### EXERCISE
When a line below holds the string "Höðr", show that line.

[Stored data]
______
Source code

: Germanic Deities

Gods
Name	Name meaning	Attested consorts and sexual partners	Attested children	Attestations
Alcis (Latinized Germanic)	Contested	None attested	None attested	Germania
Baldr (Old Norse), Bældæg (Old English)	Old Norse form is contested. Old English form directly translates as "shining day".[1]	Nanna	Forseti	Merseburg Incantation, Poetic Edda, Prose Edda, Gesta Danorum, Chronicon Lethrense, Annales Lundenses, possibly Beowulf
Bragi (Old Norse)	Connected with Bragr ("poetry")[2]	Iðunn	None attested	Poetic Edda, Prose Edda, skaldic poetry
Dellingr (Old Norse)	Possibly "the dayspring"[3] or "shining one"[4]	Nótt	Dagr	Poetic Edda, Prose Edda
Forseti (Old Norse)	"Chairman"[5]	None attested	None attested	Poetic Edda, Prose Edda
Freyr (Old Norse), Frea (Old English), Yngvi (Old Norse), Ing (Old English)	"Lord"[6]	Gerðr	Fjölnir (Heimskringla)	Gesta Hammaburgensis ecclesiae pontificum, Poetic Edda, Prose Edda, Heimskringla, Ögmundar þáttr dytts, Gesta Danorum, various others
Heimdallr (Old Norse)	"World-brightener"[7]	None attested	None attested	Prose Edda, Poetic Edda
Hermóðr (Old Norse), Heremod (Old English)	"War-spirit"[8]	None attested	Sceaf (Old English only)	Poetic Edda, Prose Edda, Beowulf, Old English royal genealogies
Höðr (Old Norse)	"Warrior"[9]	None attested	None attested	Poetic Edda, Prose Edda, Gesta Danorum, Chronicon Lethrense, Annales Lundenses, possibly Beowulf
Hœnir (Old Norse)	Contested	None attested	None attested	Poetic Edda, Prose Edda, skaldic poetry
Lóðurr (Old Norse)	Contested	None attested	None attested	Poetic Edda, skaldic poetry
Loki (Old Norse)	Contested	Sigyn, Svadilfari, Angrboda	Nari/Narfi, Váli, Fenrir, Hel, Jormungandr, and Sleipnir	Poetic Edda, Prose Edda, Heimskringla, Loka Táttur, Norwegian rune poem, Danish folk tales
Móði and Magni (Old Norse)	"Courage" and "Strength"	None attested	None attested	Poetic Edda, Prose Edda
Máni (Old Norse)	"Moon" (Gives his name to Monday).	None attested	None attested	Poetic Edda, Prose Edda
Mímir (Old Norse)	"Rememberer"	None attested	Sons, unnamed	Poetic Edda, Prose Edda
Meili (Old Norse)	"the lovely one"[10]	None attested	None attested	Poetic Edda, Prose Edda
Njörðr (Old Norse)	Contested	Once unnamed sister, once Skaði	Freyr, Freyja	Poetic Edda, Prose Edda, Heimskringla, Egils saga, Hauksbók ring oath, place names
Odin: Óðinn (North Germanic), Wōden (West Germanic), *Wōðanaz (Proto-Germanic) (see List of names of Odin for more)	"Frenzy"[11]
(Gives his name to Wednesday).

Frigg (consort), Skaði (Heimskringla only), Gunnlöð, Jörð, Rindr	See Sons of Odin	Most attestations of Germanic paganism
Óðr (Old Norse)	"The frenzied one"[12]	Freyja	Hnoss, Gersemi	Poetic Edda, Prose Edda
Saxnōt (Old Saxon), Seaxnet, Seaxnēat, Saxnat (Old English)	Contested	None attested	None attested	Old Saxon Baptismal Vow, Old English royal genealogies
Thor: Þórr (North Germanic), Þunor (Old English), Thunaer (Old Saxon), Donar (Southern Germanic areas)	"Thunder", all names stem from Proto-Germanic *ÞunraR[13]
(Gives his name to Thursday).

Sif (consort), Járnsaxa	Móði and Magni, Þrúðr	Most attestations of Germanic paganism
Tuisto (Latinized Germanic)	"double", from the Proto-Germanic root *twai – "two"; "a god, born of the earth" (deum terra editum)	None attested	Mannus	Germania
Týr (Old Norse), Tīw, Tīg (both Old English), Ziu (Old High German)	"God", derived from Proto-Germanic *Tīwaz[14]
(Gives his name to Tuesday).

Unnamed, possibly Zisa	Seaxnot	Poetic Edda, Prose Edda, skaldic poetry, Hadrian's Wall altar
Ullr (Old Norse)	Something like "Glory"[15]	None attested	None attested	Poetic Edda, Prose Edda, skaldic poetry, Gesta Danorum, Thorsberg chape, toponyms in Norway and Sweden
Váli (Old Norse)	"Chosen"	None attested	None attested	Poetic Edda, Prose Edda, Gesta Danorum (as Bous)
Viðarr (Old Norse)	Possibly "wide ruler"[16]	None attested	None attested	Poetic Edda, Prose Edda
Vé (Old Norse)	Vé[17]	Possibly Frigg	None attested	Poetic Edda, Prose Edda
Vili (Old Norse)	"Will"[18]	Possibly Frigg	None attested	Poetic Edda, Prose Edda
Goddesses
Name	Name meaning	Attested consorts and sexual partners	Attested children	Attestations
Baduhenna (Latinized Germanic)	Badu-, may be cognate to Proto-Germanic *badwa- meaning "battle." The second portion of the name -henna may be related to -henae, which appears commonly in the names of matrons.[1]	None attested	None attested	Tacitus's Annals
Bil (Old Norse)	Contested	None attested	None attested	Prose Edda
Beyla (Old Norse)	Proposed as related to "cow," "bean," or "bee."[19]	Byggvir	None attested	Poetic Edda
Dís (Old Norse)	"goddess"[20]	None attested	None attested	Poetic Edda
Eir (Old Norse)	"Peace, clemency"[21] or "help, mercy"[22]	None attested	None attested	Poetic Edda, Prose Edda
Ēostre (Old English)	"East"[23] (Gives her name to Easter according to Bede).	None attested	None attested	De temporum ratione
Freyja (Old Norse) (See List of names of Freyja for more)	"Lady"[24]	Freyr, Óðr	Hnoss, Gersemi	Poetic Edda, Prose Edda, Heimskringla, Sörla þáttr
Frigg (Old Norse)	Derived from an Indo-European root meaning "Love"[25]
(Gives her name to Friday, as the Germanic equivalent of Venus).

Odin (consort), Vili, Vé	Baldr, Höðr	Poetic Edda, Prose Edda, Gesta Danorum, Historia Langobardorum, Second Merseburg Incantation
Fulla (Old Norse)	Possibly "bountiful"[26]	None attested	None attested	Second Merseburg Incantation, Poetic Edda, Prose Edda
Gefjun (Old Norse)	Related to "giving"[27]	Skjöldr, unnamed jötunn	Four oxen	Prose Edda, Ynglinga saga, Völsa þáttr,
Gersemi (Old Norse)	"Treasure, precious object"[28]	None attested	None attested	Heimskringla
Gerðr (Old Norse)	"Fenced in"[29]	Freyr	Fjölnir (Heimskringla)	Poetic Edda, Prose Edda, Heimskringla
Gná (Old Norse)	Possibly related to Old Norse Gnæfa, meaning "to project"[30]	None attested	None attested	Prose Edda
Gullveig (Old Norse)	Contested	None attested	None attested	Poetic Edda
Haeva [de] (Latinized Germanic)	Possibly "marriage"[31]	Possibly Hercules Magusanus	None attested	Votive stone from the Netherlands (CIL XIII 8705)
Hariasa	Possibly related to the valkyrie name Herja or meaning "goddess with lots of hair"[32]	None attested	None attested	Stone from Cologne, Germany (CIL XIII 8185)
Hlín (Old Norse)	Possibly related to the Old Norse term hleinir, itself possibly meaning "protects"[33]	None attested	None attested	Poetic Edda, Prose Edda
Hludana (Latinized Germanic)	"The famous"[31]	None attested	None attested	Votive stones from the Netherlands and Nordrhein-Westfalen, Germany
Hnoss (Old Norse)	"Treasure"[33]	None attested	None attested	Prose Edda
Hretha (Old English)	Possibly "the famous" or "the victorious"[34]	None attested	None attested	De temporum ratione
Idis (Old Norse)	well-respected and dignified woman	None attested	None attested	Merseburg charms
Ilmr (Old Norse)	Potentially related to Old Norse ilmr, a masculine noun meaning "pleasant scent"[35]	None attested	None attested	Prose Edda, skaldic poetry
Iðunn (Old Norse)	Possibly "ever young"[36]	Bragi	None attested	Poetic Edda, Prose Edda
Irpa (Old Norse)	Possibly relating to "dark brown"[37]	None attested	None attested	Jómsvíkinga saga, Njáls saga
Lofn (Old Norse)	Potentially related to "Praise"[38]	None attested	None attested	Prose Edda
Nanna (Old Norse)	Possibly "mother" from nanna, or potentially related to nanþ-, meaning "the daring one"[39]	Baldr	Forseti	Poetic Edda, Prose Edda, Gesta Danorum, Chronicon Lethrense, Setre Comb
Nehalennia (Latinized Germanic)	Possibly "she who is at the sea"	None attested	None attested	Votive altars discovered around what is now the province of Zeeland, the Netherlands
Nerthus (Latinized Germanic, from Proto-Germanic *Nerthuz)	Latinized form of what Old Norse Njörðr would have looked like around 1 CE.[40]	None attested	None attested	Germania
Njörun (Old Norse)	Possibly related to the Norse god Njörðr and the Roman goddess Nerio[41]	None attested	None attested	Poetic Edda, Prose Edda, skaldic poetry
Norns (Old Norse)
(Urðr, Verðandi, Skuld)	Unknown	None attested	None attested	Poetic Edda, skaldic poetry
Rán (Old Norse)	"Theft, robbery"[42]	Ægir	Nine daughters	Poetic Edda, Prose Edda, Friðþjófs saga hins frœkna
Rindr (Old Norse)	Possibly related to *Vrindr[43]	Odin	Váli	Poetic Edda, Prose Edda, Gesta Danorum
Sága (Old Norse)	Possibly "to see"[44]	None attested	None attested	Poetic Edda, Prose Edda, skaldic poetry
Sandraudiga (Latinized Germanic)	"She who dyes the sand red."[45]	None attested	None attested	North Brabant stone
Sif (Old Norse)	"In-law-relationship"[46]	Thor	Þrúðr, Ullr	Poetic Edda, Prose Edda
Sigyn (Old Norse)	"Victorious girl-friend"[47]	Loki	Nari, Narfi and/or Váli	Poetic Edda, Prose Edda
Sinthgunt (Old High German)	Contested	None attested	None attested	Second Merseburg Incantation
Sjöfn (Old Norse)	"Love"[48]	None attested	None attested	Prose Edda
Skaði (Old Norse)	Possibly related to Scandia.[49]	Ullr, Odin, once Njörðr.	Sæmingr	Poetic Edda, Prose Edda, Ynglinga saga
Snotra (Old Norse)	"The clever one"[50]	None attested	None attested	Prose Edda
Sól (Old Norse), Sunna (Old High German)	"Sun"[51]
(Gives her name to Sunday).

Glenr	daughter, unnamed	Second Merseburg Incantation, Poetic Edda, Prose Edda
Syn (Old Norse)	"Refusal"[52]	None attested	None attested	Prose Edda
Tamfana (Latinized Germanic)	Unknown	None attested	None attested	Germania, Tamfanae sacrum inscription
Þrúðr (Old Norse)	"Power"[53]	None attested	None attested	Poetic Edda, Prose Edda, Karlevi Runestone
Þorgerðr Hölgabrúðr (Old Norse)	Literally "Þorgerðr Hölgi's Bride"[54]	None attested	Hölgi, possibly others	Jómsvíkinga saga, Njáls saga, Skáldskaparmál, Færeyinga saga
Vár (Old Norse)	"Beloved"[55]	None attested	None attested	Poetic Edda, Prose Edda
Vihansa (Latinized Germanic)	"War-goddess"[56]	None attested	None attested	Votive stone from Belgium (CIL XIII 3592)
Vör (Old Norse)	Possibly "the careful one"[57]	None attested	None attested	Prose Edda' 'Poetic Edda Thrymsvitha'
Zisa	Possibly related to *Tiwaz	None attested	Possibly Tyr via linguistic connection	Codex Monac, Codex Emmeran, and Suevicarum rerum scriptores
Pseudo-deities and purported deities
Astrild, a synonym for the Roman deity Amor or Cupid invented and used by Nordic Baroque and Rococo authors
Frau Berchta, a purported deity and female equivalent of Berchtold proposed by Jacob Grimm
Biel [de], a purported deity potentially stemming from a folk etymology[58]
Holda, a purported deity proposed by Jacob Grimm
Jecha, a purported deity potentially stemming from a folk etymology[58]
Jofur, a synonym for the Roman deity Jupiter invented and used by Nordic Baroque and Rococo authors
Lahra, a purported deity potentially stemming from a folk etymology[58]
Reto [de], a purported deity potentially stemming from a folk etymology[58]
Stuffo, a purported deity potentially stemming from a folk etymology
______
### FINAL ANSWER
Höðr (Old Norse)	"Warrior"[9]	None attested	None attested	Poetic Edda, Prose Edda, Gesta Danorum, Chronicon Lethrense, Annales Lundenses, possibly Beowulf
Odin (consort), Vili, Vé	Baldr, Höðr	Poetic Edda, Prose Edda, Gesta Danorum, Historia Langobardorum, Second Merseburg Incantation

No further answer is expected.